Post‐harvest losses result from the cumulative degradation of products due to delays in commercialization or consumption. This deterioration occurs across multiple stages, including production, storage, transportation, and marketing. In the case of diseases caused by phytopathogenic fungi, such losses can reach up to 80% of the final market value of agricultural products [3].
One of the most important agricultural diseases is anthracnose, caused by the fungus Colletotrichum gloeosporioides, which affects a wide range of tropical fruits. The main symptoms include the appearance of dark spots and an unpleasant odor, typically manifesting after harvest in fruits that were previously infected. Among the fruits most affected by anthracnose are mango, papaya, pitaya, and avocado [4]. Another agriculturally significant disease is Pestalotia spot, caused by fungi of the genus Pestalotia sp., whose primary hosts include strawberries and certain forest species such as cedar [5]. The typical symptoms of this infection are dark brown lesions on leaves, petioles, stolons, sepals, and fruits, leading to a significant reduction in productivity [6].
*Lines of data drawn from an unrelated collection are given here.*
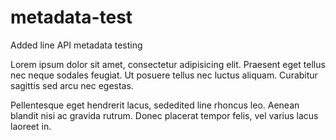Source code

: # metadata-test
Added line
API metadata testing

Lorem ipsum dolor sit amet, consectetur adipisicing elit.
Praesent eget tellus nec neque sodales feugiat. Ut posuere tellus nec luctus aliquam.
Curabitur sagittis sed arcu nec egestas.

Pellentesque eget hendrerit lacus, sededited line rhoncus leo. Aenean blandit nisi ac gravida rutrum.
Donec placerat tempor felis, vel varius lacus laoreet in.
With the aim of promoting sustainable, pesticide‐free, and effective control strategies for tropical fruit crops, the use of essential oils (EOs) has emerged as a promising approach to combat agricultural diseases and pests. In this context, the Surinam cherry (Eugenia uniflora L.) has been reported in the literature as a species with potential biological activity against fungi, bacteria, and protozoa of medical interest [7, 8, 9].
Although the antifungal activity of E. uniflora essential oil is well‐documented against human pathogens, such as Candida spp. (e.g., C. albicans, C. krusei, and C. tropicalis), and certain phytopathogens like Thielaviopsis basicola and Fusarium oxysporum [10, 11, 12]; however, to our knowledge, there are no published reports of antifungal activity of E. uniflora essential oil specifically against Colletotrichum gloeosporioides or Pestalotia sp. To date, no comparative study has addressed the antifungal potential of distinct E. uniflora chemotypes against these specific phytopathogens.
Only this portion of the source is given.